**STORED DATA**
####################
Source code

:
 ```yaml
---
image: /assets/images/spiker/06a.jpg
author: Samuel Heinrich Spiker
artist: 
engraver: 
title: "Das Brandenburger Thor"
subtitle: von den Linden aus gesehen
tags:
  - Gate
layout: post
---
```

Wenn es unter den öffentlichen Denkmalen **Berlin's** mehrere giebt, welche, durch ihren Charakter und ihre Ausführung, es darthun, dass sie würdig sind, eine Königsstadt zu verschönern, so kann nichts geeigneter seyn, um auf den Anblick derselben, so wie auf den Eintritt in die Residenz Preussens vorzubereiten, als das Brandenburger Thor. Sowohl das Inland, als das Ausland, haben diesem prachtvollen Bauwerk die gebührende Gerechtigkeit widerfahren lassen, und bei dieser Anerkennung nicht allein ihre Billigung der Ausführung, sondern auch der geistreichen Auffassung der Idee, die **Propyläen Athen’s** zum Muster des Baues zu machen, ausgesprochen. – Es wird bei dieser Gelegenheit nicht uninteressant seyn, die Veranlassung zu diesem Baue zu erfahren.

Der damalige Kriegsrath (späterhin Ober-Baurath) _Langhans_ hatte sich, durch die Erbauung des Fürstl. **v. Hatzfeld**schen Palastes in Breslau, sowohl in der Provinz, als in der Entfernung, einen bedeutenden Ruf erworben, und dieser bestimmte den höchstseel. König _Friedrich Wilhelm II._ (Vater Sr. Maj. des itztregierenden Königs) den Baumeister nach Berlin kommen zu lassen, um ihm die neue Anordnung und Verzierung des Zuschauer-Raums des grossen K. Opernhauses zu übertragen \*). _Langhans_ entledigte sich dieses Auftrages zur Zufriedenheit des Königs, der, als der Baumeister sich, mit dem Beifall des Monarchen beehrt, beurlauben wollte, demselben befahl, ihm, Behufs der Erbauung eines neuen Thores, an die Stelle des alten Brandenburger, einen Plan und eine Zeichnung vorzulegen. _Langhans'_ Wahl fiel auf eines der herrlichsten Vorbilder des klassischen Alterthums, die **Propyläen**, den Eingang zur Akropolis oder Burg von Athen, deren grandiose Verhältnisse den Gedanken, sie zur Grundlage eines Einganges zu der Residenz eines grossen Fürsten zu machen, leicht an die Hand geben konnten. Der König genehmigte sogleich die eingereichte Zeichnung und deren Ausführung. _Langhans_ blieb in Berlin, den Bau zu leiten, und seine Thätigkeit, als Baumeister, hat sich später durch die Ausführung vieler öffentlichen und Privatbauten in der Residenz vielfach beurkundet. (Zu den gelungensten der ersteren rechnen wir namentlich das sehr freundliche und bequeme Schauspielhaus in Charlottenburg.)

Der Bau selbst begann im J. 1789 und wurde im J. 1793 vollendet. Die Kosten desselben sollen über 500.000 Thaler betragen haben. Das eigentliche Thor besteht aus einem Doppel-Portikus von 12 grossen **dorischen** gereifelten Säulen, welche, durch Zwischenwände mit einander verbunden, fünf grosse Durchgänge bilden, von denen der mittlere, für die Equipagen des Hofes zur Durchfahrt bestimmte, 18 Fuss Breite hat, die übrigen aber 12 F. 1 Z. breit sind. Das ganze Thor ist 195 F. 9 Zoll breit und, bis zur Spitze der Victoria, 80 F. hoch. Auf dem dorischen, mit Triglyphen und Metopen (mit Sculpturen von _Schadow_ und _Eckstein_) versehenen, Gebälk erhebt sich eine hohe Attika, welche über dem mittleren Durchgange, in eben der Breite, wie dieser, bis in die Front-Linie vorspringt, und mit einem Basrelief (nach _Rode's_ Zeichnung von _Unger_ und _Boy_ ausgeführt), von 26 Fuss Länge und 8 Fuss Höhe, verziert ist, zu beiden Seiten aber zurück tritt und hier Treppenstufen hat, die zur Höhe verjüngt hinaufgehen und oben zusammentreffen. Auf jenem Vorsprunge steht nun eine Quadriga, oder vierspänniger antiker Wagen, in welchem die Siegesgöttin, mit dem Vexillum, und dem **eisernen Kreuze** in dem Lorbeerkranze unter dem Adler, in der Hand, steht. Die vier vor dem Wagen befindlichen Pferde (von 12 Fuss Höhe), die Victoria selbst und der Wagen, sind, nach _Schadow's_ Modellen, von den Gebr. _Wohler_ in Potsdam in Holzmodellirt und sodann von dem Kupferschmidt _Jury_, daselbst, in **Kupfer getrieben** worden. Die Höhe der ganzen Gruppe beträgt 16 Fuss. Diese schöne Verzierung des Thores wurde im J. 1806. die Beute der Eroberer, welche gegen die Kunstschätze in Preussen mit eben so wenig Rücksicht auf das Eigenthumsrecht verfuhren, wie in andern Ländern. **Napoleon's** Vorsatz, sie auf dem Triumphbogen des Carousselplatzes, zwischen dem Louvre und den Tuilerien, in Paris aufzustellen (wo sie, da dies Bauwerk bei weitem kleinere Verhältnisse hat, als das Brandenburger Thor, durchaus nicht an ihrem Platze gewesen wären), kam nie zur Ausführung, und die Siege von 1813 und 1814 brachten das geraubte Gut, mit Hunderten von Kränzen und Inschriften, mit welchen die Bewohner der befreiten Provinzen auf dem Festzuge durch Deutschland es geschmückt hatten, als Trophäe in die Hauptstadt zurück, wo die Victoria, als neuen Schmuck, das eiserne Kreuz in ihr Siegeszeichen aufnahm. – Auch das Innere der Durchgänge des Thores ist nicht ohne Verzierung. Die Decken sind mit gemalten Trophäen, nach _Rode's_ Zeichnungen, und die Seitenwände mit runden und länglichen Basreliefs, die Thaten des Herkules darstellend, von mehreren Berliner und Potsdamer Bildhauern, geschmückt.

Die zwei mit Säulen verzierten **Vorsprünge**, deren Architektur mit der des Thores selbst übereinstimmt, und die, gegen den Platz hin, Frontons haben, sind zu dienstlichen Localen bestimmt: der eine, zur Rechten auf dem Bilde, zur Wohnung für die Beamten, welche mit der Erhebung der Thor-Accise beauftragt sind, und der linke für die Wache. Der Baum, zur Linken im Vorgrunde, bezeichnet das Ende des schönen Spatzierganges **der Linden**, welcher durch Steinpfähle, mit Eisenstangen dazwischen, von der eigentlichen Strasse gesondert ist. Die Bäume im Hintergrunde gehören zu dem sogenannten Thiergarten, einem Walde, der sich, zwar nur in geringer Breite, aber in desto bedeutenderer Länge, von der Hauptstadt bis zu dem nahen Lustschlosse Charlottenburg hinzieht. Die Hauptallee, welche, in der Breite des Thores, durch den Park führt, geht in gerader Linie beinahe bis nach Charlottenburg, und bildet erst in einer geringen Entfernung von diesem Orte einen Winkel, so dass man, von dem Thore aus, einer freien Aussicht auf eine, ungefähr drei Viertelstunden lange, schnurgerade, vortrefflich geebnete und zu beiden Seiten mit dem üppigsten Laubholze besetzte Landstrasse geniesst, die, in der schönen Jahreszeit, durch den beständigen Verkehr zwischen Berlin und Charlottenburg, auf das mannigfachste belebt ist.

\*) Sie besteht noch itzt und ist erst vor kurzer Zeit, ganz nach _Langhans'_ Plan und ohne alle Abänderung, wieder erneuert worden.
####################
**WORK TO COMPLETE**
Scan the data above and copy every line with "Linden" in it.

**TASK SOLUTION**
subtitle: von den Linden aus gesehen
Die zwei mit Säulen verzierten **Vorsprünge**, deren Architektur mit der des Thores selbst übereinstimmt, und die, gegen den Platz hin, Frontons haben, sind zu dienstlichen Localen bestimmt: der eine, zur Rechten auf dem Bilde, zur Wohnung für die Beamten, welche mit der Erhebung der Thor-Accise beauftragt sind, und der linke für die Wache. Der Baum, zur Linken im Vorgrunde, bezeichnet das Ende des schönen Spatzierganges **der Linden**, welcher durch Steinpfähle, mit Eisenstangen dazwischen, von der eigentlichen Strasse gesondert ist. Die Bäume im Hintergrunde gehören zu dem sogenannten Thiergarten, einem Walde, der sich, zwar nur in geringer Breite, aber in desto bedeutenderer Länge, von der Hauptstadt bis zu dem nahen Lustschlosse Charlottenburg hinzieht. Die Hauptallee, welche, in der Breite des Thores, durch den Park führt, geht in gerader Linie beinahe bis nach Charlottenburg, und bildet erst in einer geringen Entfernung von diesem Orte einen Winkel, so dass man, von dem Thore aus, einer freien Aussicht auf eine, ungefähr drei Viertelstunden lange, schnurgerade, vortrefflich geebnete und zu beiden Seiten mit dem üppigsten Laubholze besetzte Landstrasse geniesst, die, in der schönen Jahreszeit, durch den beständigen Verkehr zwischen Berlin und Charlottenburg, auf das mannigfachste belebt ist.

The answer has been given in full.